From Solid to Liquid Piezoelectric Materials
Abstract
The history and evolution of the piezoelectricity isreviewed starting from the discovery of pressure (“piezo” in Greek) electricity by the Curie Brothers in a ferroelectric crystal, up today when liquid piezoelectricity was observed in polar anisotropic fluids, the ferroelectric nematic liquid crystal (NF) materials.

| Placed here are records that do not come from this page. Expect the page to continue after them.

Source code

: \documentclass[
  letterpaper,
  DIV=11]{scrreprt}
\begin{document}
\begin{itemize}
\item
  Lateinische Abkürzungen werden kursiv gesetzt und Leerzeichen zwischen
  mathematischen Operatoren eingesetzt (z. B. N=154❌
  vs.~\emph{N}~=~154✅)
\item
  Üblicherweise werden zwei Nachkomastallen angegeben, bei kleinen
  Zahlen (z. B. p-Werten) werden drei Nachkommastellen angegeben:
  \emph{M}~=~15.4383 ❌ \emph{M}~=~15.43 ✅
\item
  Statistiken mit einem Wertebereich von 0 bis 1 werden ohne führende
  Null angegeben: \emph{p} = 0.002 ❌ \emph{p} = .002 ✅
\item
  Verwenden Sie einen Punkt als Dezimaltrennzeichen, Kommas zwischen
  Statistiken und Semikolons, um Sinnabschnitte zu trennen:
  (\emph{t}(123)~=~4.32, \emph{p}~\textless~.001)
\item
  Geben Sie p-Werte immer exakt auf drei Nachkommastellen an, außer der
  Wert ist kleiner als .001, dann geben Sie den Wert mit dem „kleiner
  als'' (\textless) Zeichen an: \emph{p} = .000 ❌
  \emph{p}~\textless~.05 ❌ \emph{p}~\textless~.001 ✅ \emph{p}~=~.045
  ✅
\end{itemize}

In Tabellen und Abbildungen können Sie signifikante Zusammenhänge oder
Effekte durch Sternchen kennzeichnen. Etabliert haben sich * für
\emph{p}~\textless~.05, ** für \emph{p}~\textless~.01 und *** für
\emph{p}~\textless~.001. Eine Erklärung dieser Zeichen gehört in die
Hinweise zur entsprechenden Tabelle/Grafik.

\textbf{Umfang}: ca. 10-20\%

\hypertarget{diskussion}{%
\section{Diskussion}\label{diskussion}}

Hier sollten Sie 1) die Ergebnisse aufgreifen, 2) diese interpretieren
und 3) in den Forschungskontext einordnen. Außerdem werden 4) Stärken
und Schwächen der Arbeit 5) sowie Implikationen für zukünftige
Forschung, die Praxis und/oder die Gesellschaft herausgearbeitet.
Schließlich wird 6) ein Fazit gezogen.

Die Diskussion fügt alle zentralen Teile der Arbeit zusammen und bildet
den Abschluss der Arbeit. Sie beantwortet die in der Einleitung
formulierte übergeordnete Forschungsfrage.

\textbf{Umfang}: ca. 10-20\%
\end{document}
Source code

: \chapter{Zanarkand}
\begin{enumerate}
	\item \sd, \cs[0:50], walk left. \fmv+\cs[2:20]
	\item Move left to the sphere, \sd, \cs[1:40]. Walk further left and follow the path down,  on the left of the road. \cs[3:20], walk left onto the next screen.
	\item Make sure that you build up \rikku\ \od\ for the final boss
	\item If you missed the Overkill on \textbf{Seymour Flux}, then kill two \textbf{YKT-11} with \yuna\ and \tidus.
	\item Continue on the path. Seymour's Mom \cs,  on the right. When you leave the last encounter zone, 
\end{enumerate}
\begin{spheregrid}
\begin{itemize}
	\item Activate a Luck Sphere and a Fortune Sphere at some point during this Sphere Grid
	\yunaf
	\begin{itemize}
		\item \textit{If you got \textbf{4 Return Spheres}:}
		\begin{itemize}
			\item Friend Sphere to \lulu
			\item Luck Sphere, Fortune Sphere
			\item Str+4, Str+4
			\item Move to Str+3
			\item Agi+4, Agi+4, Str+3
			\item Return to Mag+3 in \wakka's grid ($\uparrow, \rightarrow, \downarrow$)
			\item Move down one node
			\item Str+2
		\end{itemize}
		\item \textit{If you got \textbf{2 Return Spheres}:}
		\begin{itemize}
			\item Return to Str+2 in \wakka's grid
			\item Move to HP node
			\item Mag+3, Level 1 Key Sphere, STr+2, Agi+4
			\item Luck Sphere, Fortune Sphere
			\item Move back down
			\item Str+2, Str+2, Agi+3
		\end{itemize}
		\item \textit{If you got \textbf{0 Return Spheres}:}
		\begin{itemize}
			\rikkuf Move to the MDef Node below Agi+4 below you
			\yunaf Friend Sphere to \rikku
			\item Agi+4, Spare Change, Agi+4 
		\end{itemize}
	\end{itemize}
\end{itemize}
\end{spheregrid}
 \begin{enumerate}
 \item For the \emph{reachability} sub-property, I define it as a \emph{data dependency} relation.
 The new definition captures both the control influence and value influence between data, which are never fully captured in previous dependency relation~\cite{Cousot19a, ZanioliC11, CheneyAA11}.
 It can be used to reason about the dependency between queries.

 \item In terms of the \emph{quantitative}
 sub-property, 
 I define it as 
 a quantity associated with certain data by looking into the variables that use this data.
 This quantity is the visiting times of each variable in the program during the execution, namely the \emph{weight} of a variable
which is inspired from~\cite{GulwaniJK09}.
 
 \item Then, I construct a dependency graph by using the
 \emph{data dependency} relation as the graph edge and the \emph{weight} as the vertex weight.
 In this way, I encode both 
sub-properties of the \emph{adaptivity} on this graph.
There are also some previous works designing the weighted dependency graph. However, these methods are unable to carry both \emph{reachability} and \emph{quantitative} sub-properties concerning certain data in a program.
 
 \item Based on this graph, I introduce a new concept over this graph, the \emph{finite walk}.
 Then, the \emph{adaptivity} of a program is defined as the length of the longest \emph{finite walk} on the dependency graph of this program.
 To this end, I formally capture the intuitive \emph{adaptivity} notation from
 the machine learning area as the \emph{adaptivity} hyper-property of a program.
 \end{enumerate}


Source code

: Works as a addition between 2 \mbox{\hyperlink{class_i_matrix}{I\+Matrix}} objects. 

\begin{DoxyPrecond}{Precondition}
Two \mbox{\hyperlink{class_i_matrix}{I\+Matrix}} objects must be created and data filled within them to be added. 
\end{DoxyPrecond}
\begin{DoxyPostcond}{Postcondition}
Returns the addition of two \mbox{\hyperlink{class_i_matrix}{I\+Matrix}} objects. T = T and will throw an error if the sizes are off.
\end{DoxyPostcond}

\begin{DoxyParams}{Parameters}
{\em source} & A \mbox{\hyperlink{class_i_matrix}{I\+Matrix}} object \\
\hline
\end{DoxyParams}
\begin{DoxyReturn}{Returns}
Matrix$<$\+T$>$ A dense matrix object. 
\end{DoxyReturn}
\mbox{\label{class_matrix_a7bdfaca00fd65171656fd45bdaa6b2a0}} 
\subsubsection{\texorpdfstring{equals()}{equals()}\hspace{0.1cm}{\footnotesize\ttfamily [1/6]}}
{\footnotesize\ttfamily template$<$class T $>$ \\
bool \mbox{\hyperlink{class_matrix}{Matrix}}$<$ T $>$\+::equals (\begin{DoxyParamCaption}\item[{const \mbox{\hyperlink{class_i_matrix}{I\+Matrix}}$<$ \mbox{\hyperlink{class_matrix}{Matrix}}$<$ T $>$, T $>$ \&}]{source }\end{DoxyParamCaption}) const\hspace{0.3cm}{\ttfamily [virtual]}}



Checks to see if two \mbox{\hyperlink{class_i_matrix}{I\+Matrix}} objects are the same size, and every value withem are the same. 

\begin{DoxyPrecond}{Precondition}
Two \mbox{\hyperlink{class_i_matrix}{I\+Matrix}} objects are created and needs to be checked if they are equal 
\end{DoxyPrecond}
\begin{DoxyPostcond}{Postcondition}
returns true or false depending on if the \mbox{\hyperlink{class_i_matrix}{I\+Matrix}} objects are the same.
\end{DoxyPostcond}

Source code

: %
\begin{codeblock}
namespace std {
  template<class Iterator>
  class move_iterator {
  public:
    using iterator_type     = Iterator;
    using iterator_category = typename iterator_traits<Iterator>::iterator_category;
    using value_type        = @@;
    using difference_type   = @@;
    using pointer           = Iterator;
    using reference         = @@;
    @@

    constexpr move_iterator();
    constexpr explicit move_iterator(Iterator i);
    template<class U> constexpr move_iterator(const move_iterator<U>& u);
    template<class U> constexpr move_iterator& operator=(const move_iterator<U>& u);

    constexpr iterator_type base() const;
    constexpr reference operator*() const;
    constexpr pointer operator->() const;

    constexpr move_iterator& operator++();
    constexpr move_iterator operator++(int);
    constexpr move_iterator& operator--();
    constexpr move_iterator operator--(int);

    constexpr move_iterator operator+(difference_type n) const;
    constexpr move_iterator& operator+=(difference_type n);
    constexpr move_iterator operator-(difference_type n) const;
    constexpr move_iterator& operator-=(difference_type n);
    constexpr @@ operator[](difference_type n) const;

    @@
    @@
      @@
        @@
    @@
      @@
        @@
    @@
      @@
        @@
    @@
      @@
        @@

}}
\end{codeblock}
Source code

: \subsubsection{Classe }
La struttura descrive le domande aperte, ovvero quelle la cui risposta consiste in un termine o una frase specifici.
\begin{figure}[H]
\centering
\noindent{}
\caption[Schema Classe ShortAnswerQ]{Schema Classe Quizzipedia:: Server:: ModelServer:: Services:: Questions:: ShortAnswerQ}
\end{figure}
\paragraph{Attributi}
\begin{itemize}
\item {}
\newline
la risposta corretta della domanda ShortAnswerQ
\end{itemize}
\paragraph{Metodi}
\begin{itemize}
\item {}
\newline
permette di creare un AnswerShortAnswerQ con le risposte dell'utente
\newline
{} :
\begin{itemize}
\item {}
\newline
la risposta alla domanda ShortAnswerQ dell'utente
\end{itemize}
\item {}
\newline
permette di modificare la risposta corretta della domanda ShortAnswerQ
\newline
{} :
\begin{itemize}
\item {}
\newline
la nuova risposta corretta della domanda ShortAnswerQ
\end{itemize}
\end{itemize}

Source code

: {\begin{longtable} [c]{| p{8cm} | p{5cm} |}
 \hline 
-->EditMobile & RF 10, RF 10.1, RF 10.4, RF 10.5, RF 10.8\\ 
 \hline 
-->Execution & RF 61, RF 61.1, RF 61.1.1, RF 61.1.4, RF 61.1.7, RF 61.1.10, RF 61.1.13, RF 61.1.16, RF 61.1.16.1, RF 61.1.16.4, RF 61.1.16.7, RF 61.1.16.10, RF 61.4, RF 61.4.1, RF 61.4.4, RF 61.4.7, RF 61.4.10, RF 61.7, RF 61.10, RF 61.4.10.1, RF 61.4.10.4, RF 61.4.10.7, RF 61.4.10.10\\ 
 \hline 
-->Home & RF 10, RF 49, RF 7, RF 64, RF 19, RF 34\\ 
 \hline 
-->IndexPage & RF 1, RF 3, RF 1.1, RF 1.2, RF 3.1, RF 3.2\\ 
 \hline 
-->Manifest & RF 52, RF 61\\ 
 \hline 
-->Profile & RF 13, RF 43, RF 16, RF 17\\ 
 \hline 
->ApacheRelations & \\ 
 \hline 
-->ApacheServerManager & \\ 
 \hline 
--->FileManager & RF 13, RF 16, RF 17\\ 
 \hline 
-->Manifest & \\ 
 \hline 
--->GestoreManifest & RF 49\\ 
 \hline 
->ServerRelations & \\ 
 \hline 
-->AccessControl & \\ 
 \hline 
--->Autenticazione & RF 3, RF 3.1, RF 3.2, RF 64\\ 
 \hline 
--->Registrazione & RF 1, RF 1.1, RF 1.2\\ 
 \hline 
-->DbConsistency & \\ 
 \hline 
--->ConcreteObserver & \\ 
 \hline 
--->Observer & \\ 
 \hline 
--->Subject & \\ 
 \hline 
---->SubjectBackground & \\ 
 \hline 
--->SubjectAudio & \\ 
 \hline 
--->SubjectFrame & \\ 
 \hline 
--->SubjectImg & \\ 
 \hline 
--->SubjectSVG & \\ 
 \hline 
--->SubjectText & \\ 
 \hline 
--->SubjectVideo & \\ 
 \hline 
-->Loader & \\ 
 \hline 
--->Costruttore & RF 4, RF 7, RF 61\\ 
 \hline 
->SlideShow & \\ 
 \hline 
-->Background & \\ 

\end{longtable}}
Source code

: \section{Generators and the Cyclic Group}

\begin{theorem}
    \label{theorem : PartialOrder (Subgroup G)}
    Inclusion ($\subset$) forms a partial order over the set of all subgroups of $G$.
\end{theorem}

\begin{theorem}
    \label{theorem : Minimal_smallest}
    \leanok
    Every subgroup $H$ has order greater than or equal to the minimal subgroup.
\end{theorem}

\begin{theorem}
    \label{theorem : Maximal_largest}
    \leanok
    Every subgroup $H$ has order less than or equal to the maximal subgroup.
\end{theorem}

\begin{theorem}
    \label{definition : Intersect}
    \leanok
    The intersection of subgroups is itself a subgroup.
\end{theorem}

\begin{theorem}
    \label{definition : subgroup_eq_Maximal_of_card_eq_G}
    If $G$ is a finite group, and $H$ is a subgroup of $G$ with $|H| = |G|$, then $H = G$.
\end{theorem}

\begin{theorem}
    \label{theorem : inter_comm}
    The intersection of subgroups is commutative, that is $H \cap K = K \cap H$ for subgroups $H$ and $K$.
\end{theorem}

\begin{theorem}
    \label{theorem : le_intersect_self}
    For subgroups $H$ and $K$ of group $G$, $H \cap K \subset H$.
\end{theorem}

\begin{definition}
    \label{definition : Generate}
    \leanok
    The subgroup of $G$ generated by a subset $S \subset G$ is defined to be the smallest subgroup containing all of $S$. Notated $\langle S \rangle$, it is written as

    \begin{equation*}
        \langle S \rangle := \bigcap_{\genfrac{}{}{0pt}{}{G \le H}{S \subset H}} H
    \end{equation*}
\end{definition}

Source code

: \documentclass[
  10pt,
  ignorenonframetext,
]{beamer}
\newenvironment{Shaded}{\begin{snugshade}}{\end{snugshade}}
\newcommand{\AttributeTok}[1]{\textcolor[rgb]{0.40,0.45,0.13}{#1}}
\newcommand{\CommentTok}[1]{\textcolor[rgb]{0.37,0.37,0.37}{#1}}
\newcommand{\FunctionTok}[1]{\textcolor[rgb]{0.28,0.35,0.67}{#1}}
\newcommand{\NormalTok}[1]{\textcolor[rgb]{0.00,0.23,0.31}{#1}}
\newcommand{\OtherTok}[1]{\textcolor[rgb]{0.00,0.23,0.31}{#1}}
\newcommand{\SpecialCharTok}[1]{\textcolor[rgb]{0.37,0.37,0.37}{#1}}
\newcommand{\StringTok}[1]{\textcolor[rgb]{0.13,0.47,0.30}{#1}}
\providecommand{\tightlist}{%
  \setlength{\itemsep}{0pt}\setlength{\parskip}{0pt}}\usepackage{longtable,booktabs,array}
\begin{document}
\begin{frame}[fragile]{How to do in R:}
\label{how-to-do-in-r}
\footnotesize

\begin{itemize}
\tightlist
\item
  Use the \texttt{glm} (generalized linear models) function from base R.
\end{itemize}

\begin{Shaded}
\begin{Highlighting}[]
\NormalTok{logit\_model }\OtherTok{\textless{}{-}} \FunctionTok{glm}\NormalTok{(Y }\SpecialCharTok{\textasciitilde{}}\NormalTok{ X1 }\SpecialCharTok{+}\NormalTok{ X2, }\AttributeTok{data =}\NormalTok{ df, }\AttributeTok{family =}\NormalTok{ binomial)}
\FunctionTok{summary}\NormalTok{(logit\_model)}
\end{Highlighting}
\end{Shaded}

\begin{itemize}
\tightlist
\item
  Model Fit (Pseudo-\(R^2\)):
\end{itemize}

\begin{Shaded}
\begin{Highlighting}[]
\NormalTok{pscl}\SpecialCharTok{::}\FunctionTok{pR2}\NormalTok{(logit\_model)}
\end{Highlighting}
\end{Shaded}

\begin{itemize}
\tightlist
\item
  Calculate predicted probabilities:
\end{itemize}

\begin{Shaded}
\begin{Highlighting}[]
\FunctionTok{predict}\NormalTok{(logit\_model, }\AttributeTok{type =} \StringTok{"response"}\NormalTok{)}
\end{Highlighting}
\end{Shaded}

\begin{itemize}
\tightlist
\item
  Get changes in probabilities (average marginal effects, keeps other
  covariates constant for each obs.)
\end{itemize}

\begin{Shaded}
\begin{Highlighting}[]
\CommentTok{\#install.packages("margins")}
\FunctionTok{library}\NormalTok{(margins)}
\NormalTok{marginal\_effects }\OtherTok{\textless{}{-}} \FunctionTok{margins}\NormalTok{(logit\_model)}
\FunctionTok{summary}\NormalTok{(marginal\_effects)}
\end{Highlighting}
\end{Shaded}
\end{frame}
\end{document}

As effects analogous to the piezoelectricity have been observed in various crystals, polymers and biomaterials with lack of inversion symmetry, so the definition of the piezoelectricity has been evolved to describe a linear coupling between mechanical stress and electric polarization. A mechanical stress induced electric polarization is called direct piezoelectricity, and an electric field induced mechanical stress is called converse piezoelectricity. Soon after the discovery of ferroelectricity in chiral liquid crystals with two- and one-dimensional fluid order, owing to the lack of their inversion symmetry, linear electromechanical effects analogous to the direct and converse piezoelectricity have also been observed in those materials. While thesematerials in certain directions can sustain static stress, the NF phase is truly three-dimensional fluid, and a steady stress can only be sustained by surface tension. The review is concluded by a summary and analysis of direct and converse piezoelectric measurements on several NF materials, and by recapping the challenges and possible future applications of liquid piezoelectricity.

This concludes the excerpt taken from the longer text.